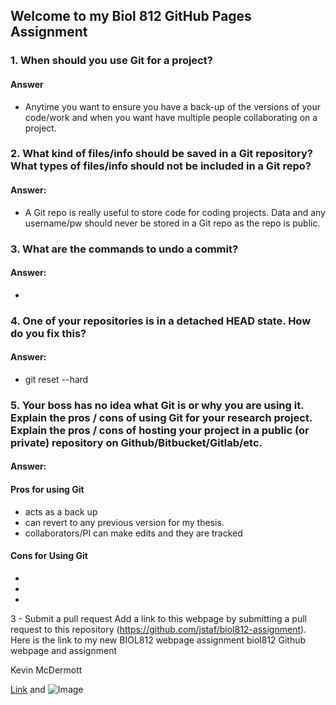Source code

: ## Welcome to my Biol 812 GitHub Pages Assignment 


### 1. When should you use Git for a project?

#### Answer
* Anytime you want to ensure you have a back-up of the versions 
  of your code/work and when you want have multiple people collaborating on a project.

### 2. What kind of files/info should be saved in a Git repository? What types of files/info should not be included in a Git       repo? ###

#### Answer: 
* A Git repo is really useful to store code for coding projects. Data and any username/pw 
  should never be stored in a Git repo as the repo is public.

### 3. What are the commands to undo a commit?
#### Answer: 
*

### 4. One of your repositories is in a detached HEAD state. How do you fix this?
#### Answer: 
* git reset --hard

### 5. Your boss has no idea what Git is or why you are using it. Explain the pros / cons of using Git for your research project. Explain the pros / cons of hosting your project in a public (or private) repository on Github/Bitbucket/Gitlab/etc.

 #### Answer:
 
#### Pros for using Git

* acts as a back up
* can revert to any previous version for my thesis.
* collaborators/PI can make edits and they are tracked

#### Cons for Using Git
*
*
*


3 - Submit a pull request
Add a link to this webpage by submitting a pull request to this repository (https://github.com/jstaf/biol812-assignment).
Here is the link to my new BIOL812 webpage assignment biol812 Github webpage and assignment

Kevin McDermott






[Link](https://kevinmcdermott062.github.io/bio812/) and ![Image](src)


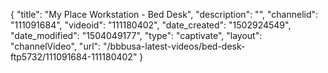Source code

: {
    "title": "My Place Workstation - Bed Desk",
    "description": "",
    "channelid": "111091684",
    "videoid": "111180402",
    "date_created": "1502924549",
    "date_modified": "1504049177",
    "type": "captivate",
    "layout": "channelVideo",
    "url": "\/bbbusa-latest-videos\/bed-desk-ftp5732\/111091684-111180402"
}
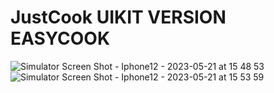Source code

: # JustCook UIKIT VERSION EASYCOOK

![Simulator Screen Shot - Iphone12 - 2023-05-21 at 15 48 53](https://github.com/bigjermaine/JustCook/assets/113020989/de79070c-ccdb-4b8b-83f0-72435adcecf4)
![Simulator Screen Shot - Iphone12 - 2023-05-21 at 15 53 59](https://github.com/bigjermaine/JustCook/assets/113020989/8eeb221a-6e1d-4132-be2e-22e8f816bbab)
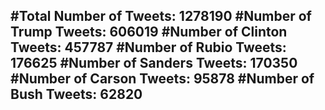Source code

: #Total Number of Tweets: 1278190 
#Number of Trump Tweets: 606019
#Number of Clinton Tweets: 457787
#Number of Rubio Tweets: 176625
#Number of Sanders Tweets: 170350
#Number of Carson Tweets: 95878
#Number of Bush Tweets: 62820
---
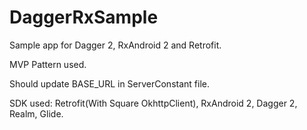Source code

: # DaggerRxSample

Sample app for Dagger 2, RxAndroid 2 and Retrofit.

MVP Pattern used.

Should update BASE_URL in ServerConstant file.

SDK used: Retrofit(With Square OkhttpClient), RxAndroid 2, Dagger 2, Realm, Glide.
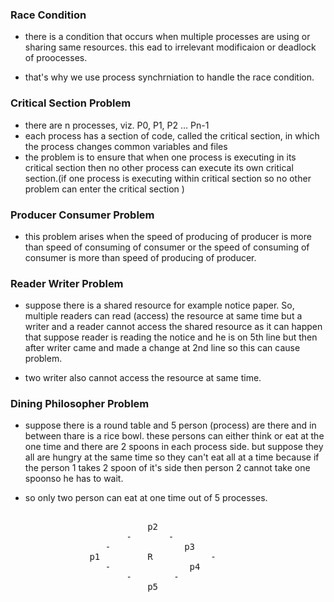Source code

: <h3> Race Condition </h3>

- there is a condition that occurs when multiple processes are using or sharing same resources. this ead to irrelevant modificaion or deadlock of proocesses.

- that's why we use process synchrniation to handle the race condition.

<h3> Critical Section Problem </h3>

- there are n processes, viz. P0, P1, P2 … Pn-1
- each process has a section of code, called the critical section, in which the process changes 
common variables and files
- the problem is to ensure that when one process is executing in its critical section then no other process can execute its own critical section.(if one process is executing within critical section so no other problem can enter the critical section )

<h3> Producer Consumer Problem </h3>

- this problem arises when the speed of producing of producer is more than speed of consuming of consumer or the speed of consuming of consumer is more than speed of producing of producer.

<h3> Reader Writer Problem </h3>

- suppose there is a shared resource for example notice paper. So, multiple readers can read (access) the resource at same time but a writer and a reader cannot access the shared resource as it can happen that suppose reader is reading the notice and he is on 5th line but then after writer came and made a change at 2nd line so this can cause problem.

- two writer also cannot access the resource at same time.

<h3> Dining Philosopher Problem </h3>

- suppose there is a round table and 5 person (process) are there and in between thare is a rice bowl. these persons can either think or eat at the one time and there are 2 spoons in each process side. but suppose they all are hungry at the same time so they can't eat all at a time because if the person 1 takes 2 spoon of it's side then person 2 cannot take one spoonso he has to wait.

- so only two person can eat at one time out of 5 processes.

<pre> 
                          p2  
                      -       -
                  -              p3 
               p1         R           -
                  -               p4
                      -        -
                          p5
</pre>
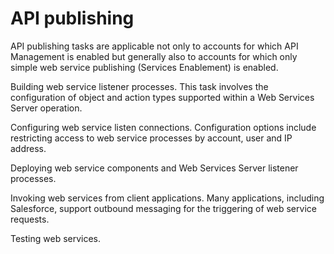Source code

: # API publishing

<head>
  <meta name="guidename" content="API Management"/>
  <meta name="context" content="GUID-f5bd52cd-dfad-45f5-93f6-417763feab35"/>
</head>


API publishing tasks are applicable not only to accounts for which API Management is enabled but generally also to accounts for which only simple web service publishing \(Services Enablement\) is enabled.

Building web service listener processes. This task involves the configuration of object and action types supported within a Web Services Server operation.

Configuring web service listen connections. Configuration options include restricting access to web service processes by account, user and IP address.

Deploying web service components and Web Services Server listener processes.

Invoking web services from client applications. Many applications, including Salesforce, support outbound messaging for the triggering of web service requests.

Testing web services.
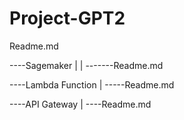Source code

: 

# Project-GPT2
  Readme.md
  
----Sagemaker 
|
|
-------Readme.md

----Lambda Function 
|
-----Readme.md

----API Gateway 
|
----Readme.md
     
    



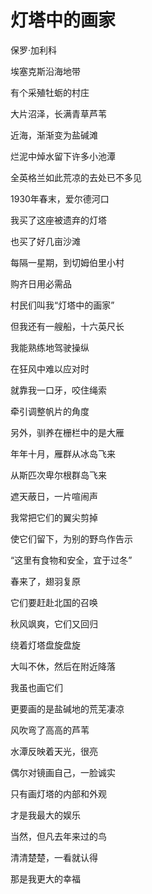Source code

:    

# 灯塔中的画家

保罗·加利科

  

埃塞克斯沿海地带

有个采殖牡蛎的村庄

大片沼泽，长满青草芦苇

近海，渐渐变为盐碱滩

烂泥中焯水留下许多小池潭

全英格兰如此荒凉的去处已不多见

1930年春末，爱尔德河口

我买了这座被遗弃的灯塔

也买了好几亩沙滩

  

每隔一星期，到切姆伯里小村

购齐日用必需品

村民们叫我“灯塔中的画家”

但我还有一艘船，十六英尺长

我能熟练地驾驶操纵

在狂风中难以应对时

就靠我一口牙，咬住绳索

牵引调整帆片的角度

  

另外，驯养在栅栏中的是大雁

年年十月，雁群从冰岛飞来

从斯匹次卑尔根群岛飞来

遮天蔽日，一片喧闹声

我常把它们的翼尖剪掉

使它们留下，为别的野鸟作告示

“这里有食物和安全，宜于过冬”

  

春来了，翅羽复原

它们要赶赴北国的召唤

秋风飒爽，它们又回归

绕着灯塔盘旋盘旋

大叫不休，然后在附近降落

我虽也画它们

更要画的是盐碱地的荒芜凄凉

风吹弯了高高的芦苇

水潭反映着天光，很亮

  

偶尔对镜画自己，一脸诚实

只有画灯塔的内部和外观

才是我最大的娱乐

当然，但凡去年来过的鸟

清清楚楚，一看就认得

那是我更大的幸福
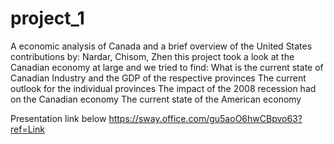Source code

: # project_1
A economic analysis of Canada and a brief overview of the United States
contributions by: Nardar, Chisom, Zhen
this project took a look at the Canadian economy at large and we tried to find:
  What is the current state of Canadian Industry and the GDP of the respective provinces
  The current outlook for the individual provinces
  The impact of the 2008 recession had on the Canadian economy 
  The current state of the American economy

Presentation link below
https://sway.office.com/gu5aoO6hwCBpvo63?ref=Link
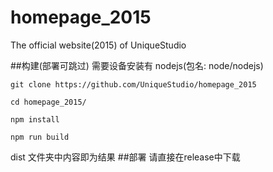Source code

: # homepage_2015
The official website(2015) of UniqueStudio

##构建(部署可跳过)
需要设备安装有 nodejs(包名: node/nodejs)

``
git clone https://github.com/UniqueStudio/homepage_2015
``

``
cd homepage_2015/
``

``
npm install
``

``
npm run build
``

dist 文件夹中内容即为结果
##部署
请直接在release中下载

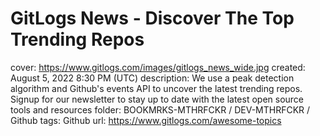 # GitLogs News - Discover The Top Trending Repos

cover: https://www.gitlogs.com/images/gitlogs_news_wide.jpg
created: August 5, 2022 8:30 PM (UTC)
description: We use a peak detection algorithm and Github's events API to uncover the latest trending repos. Signup for our newsletter to stay up to date with the latest open source tools and resources
folder: BOOKMRKS-MTHRFCKR / DEV-MTHRFCKR / Github
tags: Github
url: https://www.gitlogs.com/awesome-topics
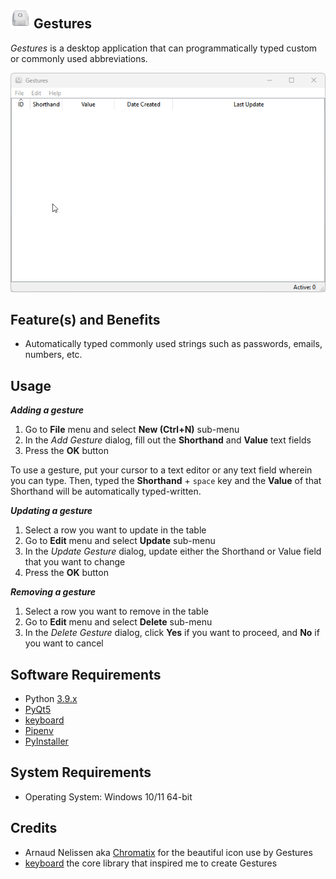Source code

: ![Hey! Gestures](images/g-key-32.png) **Gestures**
---
_Gestures_ is a desktop application that can programmatically typed custom or commonly used abbreviations.

![Gestures Demo](images/gestures-demo.gif)

Feature(s) and Benefits
---
* Automatically typed commonly used strings such as passwords, emails, numbers, etc.

Usage
---
***Adding a gesture***
1. Go to **File** menu and select **New (Ctrl+N)** sub-menu 
2. In the _Add Gesture_ dialog, fill out the **Shorthand** and **Value** text fields
3. Press the **OK** button

To use a gesture, put your cursor to a text editor or any text field wherein you can type. Then, typed the **Shorthand** + `space` key and the **Value** of that Shorthand will be automatically typed-written. 

***Updating a gesture***
1. Select a row you want to update in the table
2. Go to **Edit** menu and select **Update** sub-menu
3. In the _Update Gesture_ dialog, update either the Shorthand or Value field that you want to change
4. Press the **OK** button

***Removing a gesture***
1. Select a row you want to remove in the table
2. Go to **Edit** menu and select **Delete** sub-menu
3. In the _Delete Gesture_ dialog, click **Yes** if you want to proceed, and **No** if you want to cancel

Software Requirements
---
- Python [3.9.x](https://www.python.org/downloads/)
- [PyQt5](https://pypi.org/project/PyQt5/)
- [keyboard](https://pypi.org/project/keyboard/)
- [Pipenv](https://pypi.org/project/pipenv/)
- [PyInstaller](https://pypi.org/project/pyinstaller/)

System Requirements
---
- Operating System: Windows 10/11 64-bit

Credits
---
* Arnaud Nelissen aka [Chromatix](http://www.iconarchive.com/artist/chromatix.html) for the beautiful icon use by Gestures
* [keyboard](https://github.com/boppreh/keyboard) the core library that inspired me to create Gestures
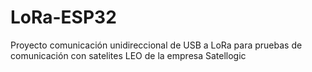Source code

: # LoRa-ESP32
Proyecto comunicación unidireccional de USB a LoRa para pruebas de comunicación con satelites LEO de la empresa Satellogic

▶ [TASK DETAILS]
Starting at the first line of the material, output exactly the lines up to and including the one with "of your code/work". Do not include the pictures.

▶ [SOLVED EXERCISE]
Source code

: ## Welcome to my Biol 812 GitHub Pages Assignment 


### 1. When should you use Git for a project?

#### Answer
* Anytime you want to ensure you have a back-up of the versions 
  of your code/work and when you want have multiple people collaborating on a project.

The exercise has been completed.